Nous avons, à maintes reprises, considéré l’évolution des taux réels à 10 ans, aux Etats-Unis et dans l’UE, comme indicateur fonctionnant à la manière d’un baromètre des valorisations des marchés. Or, le taux réel américain à 10 ans a subi un ajustement de 137 pb, qui l’a fait passer de -1,10% à +0,27%. Au cours des 20 dernières années, ce taux réel s’est situé en moyenne à +1,20%, puis à +0,60% pour la période allant de 2009 à aujourd’hui. Il est bien évident qu’à aucun moment durant ces 20 dernières années, il n’y a eu d’épisode d’inflation similaire à celui que nous connaissons actuellement et que la comparaison avec le passé s’avère souvent trompeuse.
Cependant, il est intéressant de relever le fait qu’au cours de cette période de 20 ans, l’ajustement des taux a bien rempli sa fonction de baromètre dans les ¾ des cas. Un nouvel ajustement de 35 pb amènerait le taux actuel aux alentours de sa moyenne historique, à savoir à +/-60 pb du taux réel à 10 ans. A ce niveau, il permettrait de prendre de meilleures décisions d’allocation d’actifs et il pourrait convenir à cet ordre mondial «nouveau» dans lequel les Etats-Unis, l’Union européenne et la Chine se disputent le leadership.
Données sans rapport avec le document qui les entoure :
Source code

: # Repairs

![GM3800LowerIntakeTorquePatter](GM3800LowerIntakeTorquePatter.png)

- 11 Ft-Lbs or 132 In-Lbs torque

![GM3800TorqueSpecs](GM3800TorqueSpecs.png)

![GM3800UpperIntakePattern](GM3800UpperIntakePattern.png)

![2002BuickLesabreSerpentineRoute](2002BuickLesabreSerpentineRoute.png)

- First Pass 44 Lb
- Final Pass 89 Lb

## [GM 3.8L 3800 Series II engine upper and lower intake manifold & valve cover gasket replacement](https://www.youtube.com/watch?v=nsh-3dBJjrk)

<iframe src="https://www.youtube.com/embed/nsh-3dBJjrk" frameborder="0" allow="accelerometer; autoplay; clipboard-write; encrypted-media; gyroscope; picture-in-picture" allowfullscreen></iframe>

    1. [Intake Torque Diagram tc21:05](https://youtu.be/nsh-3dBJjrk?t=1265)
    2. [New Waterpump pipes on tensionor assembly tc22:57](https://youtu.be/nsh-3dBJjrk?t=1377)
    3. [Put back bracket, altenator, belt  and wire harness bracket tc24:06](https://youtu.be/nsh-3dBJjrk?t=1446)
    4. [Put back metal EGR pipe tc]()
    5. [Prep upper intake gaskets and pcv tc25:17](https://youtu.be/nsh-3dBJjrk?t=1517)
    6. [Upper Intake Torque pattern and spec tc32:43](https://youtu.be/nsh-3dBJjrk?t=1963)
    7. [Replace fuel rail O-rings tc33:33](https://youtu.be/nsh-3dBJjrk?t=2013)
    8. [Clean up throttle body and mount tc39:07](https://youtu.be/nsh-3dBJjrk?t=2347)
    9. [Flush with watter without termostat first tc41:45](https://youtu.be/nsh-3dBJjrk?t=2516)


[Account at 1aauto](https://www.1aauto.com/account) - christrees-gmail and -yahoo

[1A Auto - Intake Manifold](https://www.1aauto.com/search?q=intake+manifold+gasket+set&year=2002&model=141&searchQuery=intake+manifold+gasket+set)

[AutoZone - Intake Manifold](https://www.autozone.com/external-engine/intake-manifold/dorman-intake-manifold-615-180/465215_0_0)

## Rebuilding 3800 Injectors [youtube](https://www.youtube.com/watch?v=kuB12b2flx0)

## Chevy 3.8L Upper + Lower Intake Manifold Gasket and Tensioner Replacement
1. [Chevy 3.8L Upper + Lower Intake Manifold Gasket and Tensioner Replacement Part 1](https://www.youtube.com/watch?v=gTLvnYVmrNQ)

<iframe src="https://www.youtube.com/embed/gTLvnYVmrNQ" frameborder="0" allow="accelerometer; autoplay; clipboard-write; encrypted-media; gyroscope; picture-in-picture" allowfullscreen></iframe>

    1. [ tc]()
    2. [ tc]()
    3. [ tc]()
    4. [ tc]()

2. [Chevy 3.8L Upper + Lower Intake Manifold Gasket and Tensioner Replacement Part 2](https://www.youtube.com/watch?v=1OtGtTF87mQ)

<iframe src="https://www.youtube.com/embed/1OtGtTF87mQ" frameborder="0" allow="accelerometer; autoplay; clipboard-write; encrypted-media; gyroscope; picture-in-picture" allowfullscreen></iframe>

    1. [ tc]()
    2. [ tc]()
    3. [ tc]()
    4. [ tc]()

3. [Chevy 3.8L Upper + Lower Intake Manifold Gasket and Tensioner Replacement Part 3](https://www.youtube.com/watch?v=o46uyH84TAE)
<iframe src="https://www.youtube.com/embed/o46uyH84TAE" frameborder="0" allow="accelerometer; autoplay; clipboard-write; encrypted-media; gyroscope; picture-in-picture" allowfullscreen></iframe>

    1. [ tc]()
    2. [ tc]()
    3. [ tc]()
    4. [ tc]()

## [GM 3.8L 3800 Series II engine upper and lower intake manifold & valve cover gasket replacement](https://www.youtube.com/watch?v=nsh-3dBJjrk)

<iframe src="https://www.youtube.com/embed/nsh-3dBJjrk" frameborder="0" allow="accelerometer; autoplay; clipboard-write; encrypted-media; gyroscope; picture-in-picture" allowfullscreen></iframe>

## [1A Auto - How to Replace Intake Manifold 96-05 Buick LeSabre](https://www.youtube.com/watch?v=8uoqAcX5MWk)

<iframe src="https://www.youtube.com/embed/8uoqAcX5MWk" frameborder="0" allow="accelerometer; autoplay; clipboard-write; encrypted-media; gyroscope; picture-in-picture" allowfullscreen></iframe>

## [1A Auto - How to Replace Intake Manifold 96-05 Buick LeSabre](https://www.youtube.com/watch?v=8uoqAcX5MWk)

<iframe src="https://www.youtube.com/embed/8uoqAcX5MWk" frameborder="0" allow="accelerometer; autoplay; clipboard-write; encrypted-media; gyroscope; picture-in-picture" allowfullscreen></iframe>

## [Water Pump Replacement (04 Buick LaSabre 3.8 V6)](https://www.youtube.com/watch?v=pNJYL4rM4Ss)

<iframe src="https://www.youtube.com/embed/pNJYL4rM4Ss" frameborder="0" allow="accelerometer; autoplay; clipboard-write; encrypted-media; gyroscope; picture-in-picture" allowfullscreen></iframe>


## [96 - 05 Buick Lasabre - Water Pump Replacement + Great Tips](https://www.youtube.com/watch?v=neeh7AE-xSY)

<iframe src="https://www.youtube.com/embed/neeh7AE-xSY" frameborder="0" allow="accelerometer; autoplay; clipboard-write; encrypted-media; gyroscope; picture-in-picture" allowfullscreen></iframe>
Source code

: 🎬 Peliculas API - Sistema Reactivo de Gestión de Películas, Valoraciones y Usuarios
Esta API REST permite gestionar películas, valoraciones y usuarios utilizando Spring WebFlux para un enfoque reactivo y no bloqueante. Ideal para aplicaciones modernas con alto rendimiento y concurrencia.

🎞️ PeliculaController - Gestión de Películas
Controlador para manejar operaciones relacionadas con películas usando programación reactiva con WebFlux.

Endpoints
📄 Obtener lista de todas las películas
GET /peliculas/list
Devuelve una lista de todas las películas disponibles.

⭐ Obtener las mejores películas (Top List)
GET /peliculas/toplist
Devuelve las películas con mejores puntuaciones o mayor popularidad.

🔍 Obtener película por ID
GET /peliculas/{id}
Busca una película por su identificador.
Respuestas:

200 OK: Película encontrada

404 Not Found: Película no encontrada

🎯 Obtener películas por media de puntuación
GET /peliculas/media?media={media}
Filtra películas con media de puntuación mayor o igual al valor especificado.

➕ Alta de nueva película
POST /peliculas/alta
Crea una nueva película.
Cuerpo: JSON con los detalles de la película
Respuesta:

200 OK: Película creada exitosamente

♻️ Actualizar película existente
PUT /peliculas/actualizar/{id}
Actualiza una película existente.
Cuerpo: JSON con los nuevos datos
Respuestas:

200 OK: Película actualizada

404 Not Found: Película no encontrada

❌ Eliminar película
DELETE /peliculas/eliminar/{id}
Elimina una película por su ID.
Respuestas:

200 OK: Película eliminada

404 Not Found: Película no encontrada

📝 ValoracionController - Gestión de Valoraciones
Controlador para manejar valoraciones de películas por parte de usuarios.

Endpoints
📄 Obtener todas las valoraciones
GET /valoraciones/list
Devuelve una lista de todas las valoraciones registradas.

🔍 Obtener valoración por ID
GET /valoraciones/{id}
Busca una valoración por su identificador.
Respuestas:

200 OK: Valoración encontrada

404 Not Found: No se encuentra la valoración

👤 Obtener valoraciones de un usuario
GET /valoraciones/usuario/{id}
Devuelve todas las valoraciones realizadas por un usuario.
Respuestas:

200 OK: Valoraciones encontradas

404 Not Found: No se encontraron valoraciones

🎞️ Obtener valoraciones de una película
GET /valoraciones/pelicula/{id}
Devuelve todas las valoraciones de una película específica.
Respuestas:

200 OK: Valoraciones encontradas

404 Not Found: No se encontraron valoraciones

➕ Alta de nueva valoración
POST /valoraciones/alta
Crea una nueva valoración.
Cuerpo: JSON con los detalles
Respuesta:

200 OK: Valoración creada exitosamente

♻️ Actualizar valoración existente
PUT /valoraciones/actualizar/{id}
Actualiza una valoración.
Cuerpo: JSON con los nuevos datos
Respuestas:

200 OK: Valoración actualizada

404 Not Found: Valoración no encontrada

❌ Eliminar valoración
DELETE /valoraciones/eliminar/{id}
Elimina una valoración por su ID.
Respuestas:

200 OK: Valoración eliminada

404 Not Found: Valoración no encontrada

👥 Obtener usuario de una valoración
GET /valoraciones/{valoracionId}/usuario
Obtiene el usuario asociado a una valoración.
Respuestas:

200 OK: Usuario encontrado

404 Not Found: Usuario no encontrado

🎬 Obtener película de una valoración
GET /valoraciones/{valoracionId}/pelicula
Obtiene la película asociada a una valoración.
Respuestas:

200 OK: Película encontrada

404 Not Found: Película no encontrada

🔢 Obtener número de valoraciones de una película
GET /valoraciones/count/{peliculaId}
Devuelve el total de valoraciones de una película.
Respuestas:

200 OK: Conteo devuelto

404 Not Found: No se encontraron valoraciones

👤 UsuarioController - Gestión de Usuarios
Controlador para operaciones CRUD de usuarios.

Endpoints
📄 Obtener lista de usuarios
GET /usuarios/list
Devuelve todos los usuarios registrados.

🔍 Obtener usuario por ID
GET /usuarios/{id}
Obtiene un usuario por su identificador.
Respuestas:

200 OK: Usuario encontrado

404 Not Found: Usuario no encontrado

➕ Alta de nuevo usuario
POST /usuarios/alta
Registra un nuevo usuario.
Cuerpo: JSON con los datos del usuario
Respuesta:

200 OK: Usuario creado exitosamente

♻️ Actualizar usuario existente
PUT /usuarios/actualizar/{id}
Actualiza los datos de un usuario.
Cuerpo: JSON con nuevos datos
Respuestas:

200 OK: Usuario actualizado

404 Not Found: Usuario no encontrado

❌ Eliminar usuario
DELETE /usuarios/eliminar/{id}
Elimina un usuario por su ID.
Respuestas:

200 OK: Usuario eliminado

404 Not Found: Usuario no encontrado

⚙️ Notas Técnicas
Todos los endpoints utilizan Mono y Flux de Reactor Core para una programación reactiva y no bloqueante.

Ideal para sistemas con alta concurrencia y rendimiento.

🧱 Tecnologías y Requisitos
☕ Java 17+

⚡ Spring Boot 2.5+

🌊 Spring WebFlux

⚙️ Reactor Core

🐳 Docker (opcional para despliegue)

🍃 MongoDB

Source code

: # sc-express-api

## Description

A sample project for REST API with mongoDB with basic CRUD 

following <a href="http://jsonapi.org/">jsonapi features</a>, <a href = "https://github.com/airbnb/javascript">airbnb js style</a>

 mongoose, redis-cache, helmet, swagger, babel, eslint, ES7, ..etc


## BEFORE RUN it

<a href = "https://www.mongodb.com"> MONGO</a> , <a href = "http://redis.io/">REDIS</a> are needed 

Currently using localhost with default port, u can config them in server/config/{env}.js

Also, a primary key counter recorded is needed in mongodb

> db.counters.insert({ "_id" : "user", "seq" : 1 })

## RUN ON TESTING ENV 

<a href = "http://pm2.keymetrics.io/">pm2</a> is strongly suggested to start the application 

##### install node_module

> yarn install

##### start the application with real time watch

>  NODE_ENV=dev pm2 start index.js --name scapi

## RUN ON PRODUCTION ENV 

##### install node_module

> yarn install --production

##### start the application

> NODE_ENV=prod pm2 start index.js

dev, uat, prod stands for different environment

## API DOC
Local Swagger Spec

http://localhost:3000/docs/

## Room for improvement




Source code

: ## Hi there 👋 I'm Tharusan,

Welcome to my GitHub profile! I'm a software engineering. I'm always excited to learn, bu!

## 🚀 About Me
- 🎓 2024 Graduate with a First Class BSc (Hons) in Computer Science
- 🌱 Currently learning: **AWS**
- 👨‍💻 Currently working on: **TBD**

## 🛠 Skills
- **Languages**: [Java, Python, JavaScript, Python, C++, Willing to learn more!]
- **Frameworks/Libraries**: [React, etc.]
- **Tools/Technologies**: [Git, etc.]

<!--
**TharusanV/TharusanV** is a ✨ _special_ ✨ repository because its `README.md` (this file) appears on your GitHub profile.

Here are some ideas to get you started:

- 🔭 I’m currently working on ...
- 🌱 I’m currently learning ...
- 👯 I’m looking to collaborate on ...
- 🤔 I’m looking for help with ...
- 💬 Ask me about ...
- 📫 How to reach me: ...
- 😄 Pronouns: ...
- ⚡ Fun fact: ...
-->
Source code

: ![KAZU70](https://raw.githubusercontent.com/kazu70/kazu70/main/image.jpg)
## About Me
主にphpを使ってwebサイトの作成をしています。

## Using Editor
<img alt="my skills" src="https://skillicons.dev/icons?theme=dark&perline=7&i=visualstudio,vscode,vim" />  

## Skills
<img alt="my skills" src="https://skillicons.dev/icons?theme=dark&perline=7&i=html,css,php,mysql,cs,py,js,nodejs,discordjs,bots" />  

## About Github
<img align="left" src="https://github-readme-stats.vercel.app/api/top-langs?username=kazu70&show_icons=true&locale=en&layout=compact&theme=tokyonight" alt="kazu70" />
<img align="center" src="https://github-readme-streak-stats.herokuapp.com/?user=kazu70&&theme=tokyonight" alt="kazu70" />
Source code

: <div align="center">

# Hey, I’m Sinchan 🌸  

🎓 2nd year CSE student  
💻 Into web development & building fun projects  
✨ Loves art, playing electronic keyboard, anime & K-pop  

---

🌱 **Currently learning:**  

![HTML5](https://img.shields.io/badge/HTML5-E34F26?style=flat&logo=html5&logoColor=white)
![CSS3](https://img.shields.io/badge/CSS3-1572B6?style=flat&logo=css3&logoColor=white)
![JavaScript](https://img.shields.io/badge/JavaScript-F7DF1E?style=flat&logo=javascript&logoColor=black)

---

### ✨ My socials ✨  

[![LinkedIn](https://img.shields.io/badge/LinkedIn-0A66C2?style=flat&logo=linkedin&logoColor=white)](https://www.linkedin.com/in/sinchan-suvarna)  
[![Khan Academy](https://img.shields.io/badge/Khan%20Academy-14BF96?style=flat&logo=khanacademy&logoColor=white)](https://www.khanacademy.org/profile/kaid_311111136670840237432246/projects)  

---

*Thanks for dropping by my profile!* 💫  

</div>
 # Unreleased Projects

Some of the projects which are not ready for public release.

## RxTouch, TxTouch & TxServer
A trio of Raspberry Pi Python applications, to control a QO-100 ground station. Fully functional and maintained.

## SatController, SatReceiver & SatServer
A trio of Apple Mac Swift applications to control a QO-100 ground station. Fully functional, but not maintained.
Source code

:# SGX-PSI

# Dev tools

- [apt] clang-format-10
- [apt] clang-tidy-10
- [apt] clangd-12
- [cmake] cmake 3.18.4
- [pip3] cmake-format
Ajoutons que la faiblesse extrême de la productivité devrait empêcher le taux réel à 10 ans de chercher à repasser au-dessus de 1%.
Durant ces deux derniers mois, le taux réel allemand à 10 ans a grimpé rapidement et il est passé de -2,42% à -1,42%. La stabilité de l’écart entre les taux américain et allemand pourrait permettre à la paire euro/dollar de se consolider entre 1,05 et 1,07. Toutefois, dès le moment où la BCE se déciderait à opter pour la sécurité et donc pour une normalisation très progressive de sa politique, la parité euro/dollar redeviendrait la cible des spéculateurs.
Le principal message qui découle de toutes ces réflexions est qu’il n’existe aucune solution miracle. Pour que la flambée inflationniste actuelle soit de courte durée, il est nécessaire que les directeurs des banques centrales fassent preuve d’une grande détermination et n’hésitent pas à s’engager. Dans ce cas, les valorisations des marchés de taux et des actions pourraient être rapidement «réinitialisées», ce qui rendrait les marchés financiers à nouveau fréquentables, et ce dans un délai plus court que prévu.